The Voice of the Eagle will make announcements about the flight, typically at 2 hours, 1 hour, 30 minutes and 10 minutes. At 10 minutes, we get to head outside to the gated off portion of the flightline. This is where the nerves hit an all time high, and it’s ok! Don’t feel awkward if those tears start rolling, it’s an emotional roller coaster while you are waiting. Once the plane lands, there’s what feels like an eternity stretching by as the band marches out, the Soldiers get directions on the plane and then finally…yes, finally…the Soldiers are getting off the plane!! I move with my clients, so if you want to shift and try to get a closer look, we absolutely can!
Once the Soldiers deplane, we head inside to wait just another moment for the commanding general (or person sent in his place) to say a few words no one remembers, and then yell those sweet little words…“OPEN THOSE DOORS!!” And everyone cheers, the band plays and in walk those dang boots you can’t wait to trip over by the front door.
At this point, the speaker keeps it short, we sing a few songs (because the Army loves to sing) and then you hear the best words of the entire thing “dismissed!” by the chalk commander.

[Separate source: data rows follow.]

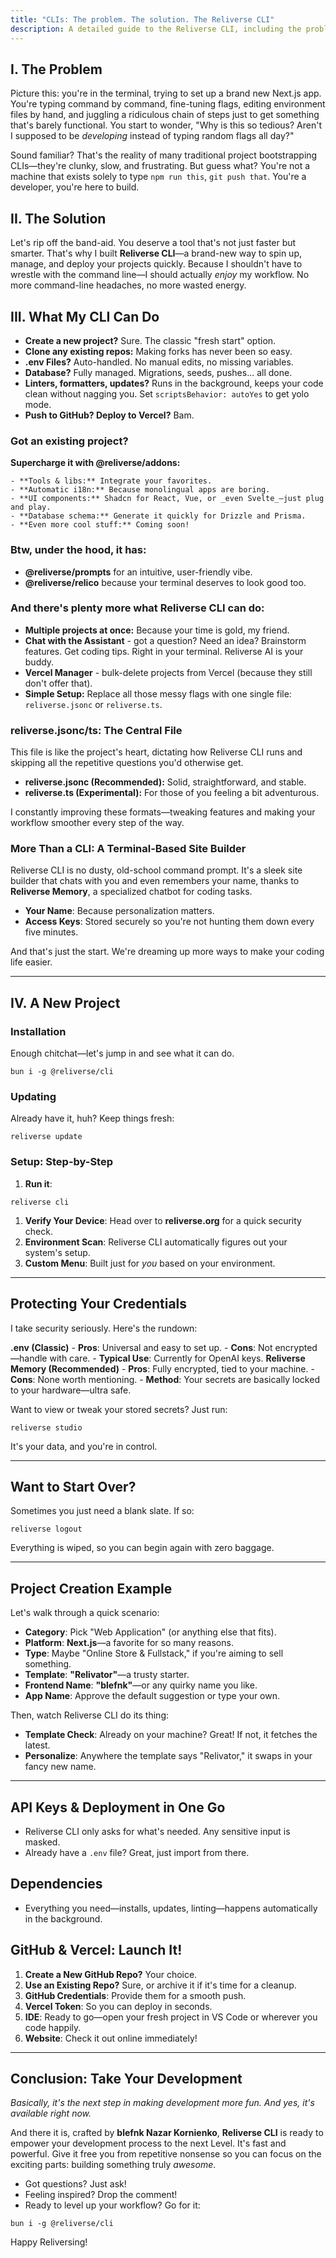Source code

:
```yaml
---
title: "CLIs: The problem. The solution. The Reliverse CLI"
description: A detailed guide to the Reliverse CLI, including the problem it solves, the solution it provides, and what it can do.
---
```


## **I. The Problem**

Picture this: you're in the terminal, trying to set up a brand new Next.js app. You're typing command by command, fine-tuning flags, editing environment files by hand, and juggling a ridiculous chain of steps just to get something that's barely functional. You start to wonder, "Why is this so tedious? Aren't I supposed to be _developing_ instead of typing random flags all day?"

Sound familiar? That's the reality of many traditional project bootstrapping CLIs—they're clunky, slow, and frustrating. But guess what? You're not a machine that exists solely to type `npm run this`, `git push that`. You're a developer, you're here to build.

## **II. The Solution**

Let's rip off the band-aid. You deserve a tool that's not just faster but smarter.
That's why I built **Reliverse CLI**—a brand-new way to spin up, manage, and deploy your projects quickly. Because I shouldn't have to wrestle with the command line—I should actually _enjoy_ my workflow. No more command-line headaches, no more wasted energy.

## **III. What My CLI Can Do**

- **Create a new project?** Sure. The classic "fresh start" option.
- **Clone any existing repos:** Making forks has never been so easy.
- **.env Files?** Auto-handled. No manual edits, no missing variables.
- **Database?** Fully managed. Migrations, seeds, pushes... all done.
- **Linters, formatters, updates?** Runs in the background, keeps your code clean without nagging you. Set `scriptsBehavior: autoYes` to get yolo mode.
- **Push to GitHub? Deploy to Vercel?** Bam.

### **Got an existing project?**

**Supercharge it with @reliverse/addons:**

    - **Tools & libs:** Integrate your favorites.
    - **Automatic i18n:** Because monolingual apps are boring.
    - **UI components:** Shadcn for React, Vue, or _even Svelte_—just plug and play.
    - **Database schema:** Generate it quickly for Drizzle and Prisma.
    - **Even more cool stuff:** Coming soon!

### **Btw, under the hood, it has:**

- **@reliverse/prompts** for an intuitive, user-friendly vibe.
- **@reliverse/relico** because your terminal deserves to look good too.

### **And there's plenty more what Reliverse CLI can do:**

- **Multiple projects at once:** Because your time is gold, my friend.
- **Chat with the Assistant** - got a question? Need an idea? Brainstorm features. Get coding tips. Right in your terminal. Reliverse AI is your buddy.
- **Vercel Manager** - bulk-delete projects from Vercel (because they still don't offer that).
- **Simple Setup:** Replace all those messy flags with one single file: `reliverse.jsonc` or `reliverse.ts`.

### **reliverse.jsonc/ts: The Central File**

This file is like the project's heart, dictating how Reliverse CLI runs and skipping all the repetitive questions you'd otherwise get.

- **reliverse.jsonc (Recommended):** Solid, straightforward, and stable.
- **reliverse.ts (Experimental):** For those of you feeling a bit adventurous.

I constantly improving these formats—tweaking features and making your workflow smoother every step of the way.

### **More Than a CLI: A Terminal-Based Site Builder**

Reliverse CLI is no dusty, old-school command prompt. It's a sleek site builder that chats with you and even remembers your name, thanks to **Reliverse Memory**, a specialized chatbot for coding tasks.

- **Your Name**: Because personalization matters.
- **Access Keys**: Stored securely so you're not hunting them down every five minutes.

And that's just the start. We're dreaming up more ways to make your coding life easier.

---

## **IV. A New Project**

### **Installation**

Enough chitchat—let's jump in and see what it can do.

`bun i -g @reliverse/cli`

### **Updating**

Already have it, huh? Keep things fresh:

`reliverse update`

### **Setup: Step-by-Step**

1. **Run it**:

`reliverse cli`

1. **Verify Your Device**: Head over to **reliverse.org** for a quick security check.
2. **Environment Scan**: Reliverse CLI automatically figures out your system's setup.
3. **Custom Menu**: Built just for _you_ based on your environment.

---

## **Protecting Your Credentials**

I take security seriously. Here's the rundown:

**.env (Classic)**
    - **Pros**: Universal and easy to set up.
    - **Cons**: Not encrypted—handle with care.
    - **Typical Use**: Currently for OpenAI keys.
**Reliverse Memory (Recommended)**
    - **Pros**: Fully encrypted, tied to your machine.
    - **Cons**: None worth mentioning.
    - **Method**: Your secrets are basically locked to your hardware—ultra safe.

Want to view or tweak your stored secrets? Just run:

`reliverse studio`

It's your data, and you're in control.

---

## **Want to Start Over?**

Sometimes you just need a blank slate. If so:

`reliverse logout`

Everything is wiped, so you can begin again with zero baggage.

---

## **Project Creation Example**

Let's walk through a quick scenario:

- **Category**: Pick "Web Application" (or anything else that fits).
- **Platform**: **Next.js**—a favorite for so many reasons.
- **Type**: Maybe "Online Store & Fullstack," if you're aiming to sell something.
- **Template**: **"Relivator"**—a trusty starter.
- **Frontend Name**: **"blefnk"**—or any quirky name you like.
- **App Name**: Approve the default suggestion or type your own.

Then, watch Reliverse CLI do its thing:

- **Template Check**: Already on your machine? Great! If not, it fetches the latest.
- **Personalize**: Anywhere the template says "Relivator," it swaps in your fancy new name.

---

## **API Keys & Deployment in One Go**

- Reliverse CLI only asks for what's needed. Any sensitive input is masked.
- Already have a `.env` file? Great, just import from there.

## **Dependencies**

- Everything you need—installs, updates, linting—happens automatically in the background.

## **GitHub & Vercel: Launch It!**

1. **Create a New GitHub Repo?** Your choice.
2. **Use an Existing Repo?** Sure, or archive it if it's time for a cleanup.
3. **GitHub Credentials**: Provide them for a smooth push.
4. **Vercel Token**: So you can deploy in seconds.
5. **IDE**: Ready to go—open your fresh project in VS Code or wherever you code happily.
6. **Website**: Check it out online immediately!

---

## **Conclusion: Take Your Development**

_Basically, it's the next step in making development more fun. And yes, it's available right now._

And there it is, crafted by **blefnk Nazar Kornienko**, **Reliverse CLI** is ready to empower your development process to the next Level. It's fast and powerful. Give it free you from repetitive nonsense so you can focus on the exciting parts: building something truly _awesome_.

- Got questions? Just ask!
- Feeling inspired? Drop the comment!
- Ready to level up your workflow? Go for it:

`bun i -g @reliverse/cli`

Happy Reliversing!
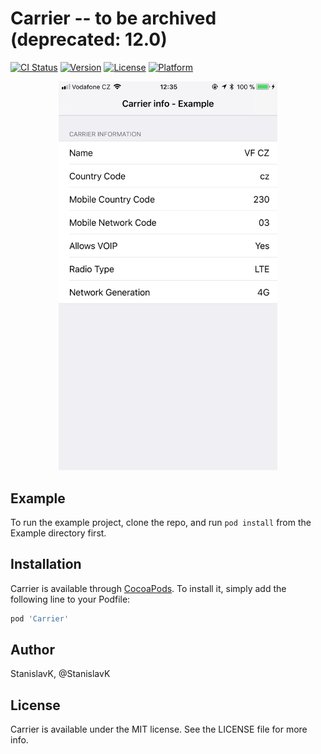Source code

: # Carrier -- to be archived (deprecated: 12.0)

[![CI Status](http://img.shields.io/travis/StanislavK/Carrier.svg?style=flat)](https://travis-ci.org/StanislavK/Carrier)
[![Version](https://img.shields.io/cocoapods/v/Carrier.svg?style=flat)](http://cocoapods.org/pods/Carrier)
[![License](https://img.shields.io/cocoapods/l/Carrier.svg?style=flat)](http://cocoapods.org/pods/Carrier)
[![Platform](https://img.shields.io/cocoapods/p/Carrier.svg?style=flat)](http://cocoapods.org/pods/Carrier)

<p align="center">
  <img src="https://github.com/StanislavK/Carrier/blob/master/Github%20Resources/Screen%20Shot%202017-09-06%20at%2012.35.48.png" width="350"/>
</p>

## Example

To run the example project, clone the repo, and run `pod install` from the Example directory first.

## Installation

Carrier is available through [CocoaPods](http://cocoapods.org). To install
it, simply add the following line to your Podfile:

```ruby
pod 'Carrier'
```

## Author

StanislavK, @StanislavK

## License

Carrier is available under the MIT license. See the LICENSE file for more info.
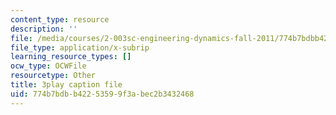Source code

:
 ```yaml
---
content_type: resource
description: ''
file: /media/courses/2-003sc-engineering-dynamics-fall-2011/774b7bdbb42253599f3abec2b3432468_OxcCPTc_bXw.vtt
file_type: application/x-subrip
learning_resource_types: []
ocw_type: OCWFile
resourcetype: Other
title: 3play caption file
uid: 774b7bdb-b422-5359-9f3a-bec2b3432468
---
```

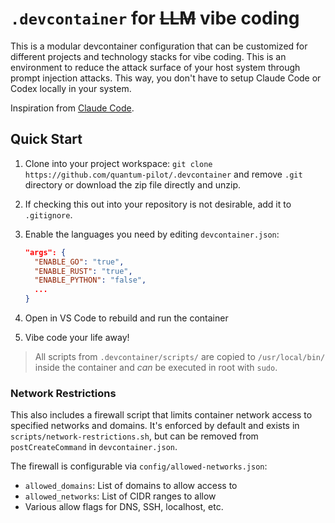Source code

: # `.devcontainer` for <s>LLM</s> vibe coding

This is a modular devcontainer configuration that can be customized for different projects and technology stacks for vibe coding. This is an environment to reduce the attack surface of your host system through prompt injection attacks. This way, you don't have to setup Claude Code or Codex locally in your system.

Inspiration from [Claude Code](https://github.com/anthropics/claude-code/blob/main/.devcontainer/).

## Quick Start

1. Clone into your project workspace: `git clone https://github.com/quantum-pilot/.devcontainer` and remove `.git` directory or download the zip file directly and unzip.

2. If checking this out into your repository is not desirable, add it to `.gitignore`.

3. Enable the languages you need by editing `devcontainer.json`:
   ```json
   "args": {
     "ENABLE_GO": "true",
     "ENABLE_RUST": "true",
     "ENABLE_PYTHON": "false",
     ...
   }
   ```

4. Open in VS Code to rebuild and run the container
5. Vibe code your life away!

> All scripts from `.devcontainer/scripts/` are copied to `/usr/local/bin/` inside the container and _can_ be executed in root with `sudo`.

### Network Restrictions

This also includes a firewall script that limits container network access to specified networks and domains. It's enforced by default and exists in `scripts/network-restrictions.sh`, but can be removed from `postCreateCommand` in `devcontainer.json`.

The firewall is configurable via `config/allowed-networks.json`:
- `allowed_domains`: List of domains to allow access to
- `allowed_networks`: List of CIDR ranges to allow
- Various allow flags for DNS, SSH, localhost, etc.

Cue mad dash into the center where everyone starts looking for their person. Again, try to coordinate a general area where your Soldier knows to head towards! This helps cut down on the confusion, and trust me…the more Soldiers coming home, the bigger the confusion. Don’t worry about me, I stick close to you until you find your Soldier, then I blend quietly into the background while you get that first embrace, that first kiss, and the whole world goes silent for a brief, beautiful moment. Because you did it. You survived. Your Soldier is home. And whatever else happens, the deployment is over.
You’ll get 15 minutes of family time to say hello. Normally I give the first few minutes to candid interactions-lots of hugs, kisses, the need to keep a hand on them at all times, because if you don’t it won’t feel real, all of that. I like to stay out of your way. I’ll pop in and out to grab a few posed, hey look at me photos, but my style is to let those natural moments occur.
Alex says, “I was scared my boys wouldn’t react well to my husband, but they remembered him and took up to him right away. It’s like he never left.”
Fifteen minutes will pass way quicker than you think, and the Soldiers will form back up to head to their unit area. There’s some inprocessing stuff they have to do, weapons turn-in, etc., which can take some time-depending on the unit. You’ll head out of the hanger, and pick up your Soldier at their unit. And that’s that!
I hope this helped give you an idea of what to picture, I hope Murphy’s Law isn’t kicking your butt too hard, and I hope your countdown goes as quickly as possible. If you have questions, please don’t hesitate to contact me! I don’t have to be your photographer either, I’m happy to help. There are so many nerves on this day-what if they don’t recognize me, what if they aren’t the same, what will they think when they see me, I can’t believe this day is here, etc. and it’s all normal! You aren’t alone. And you’ve got this! Happy homecoming!!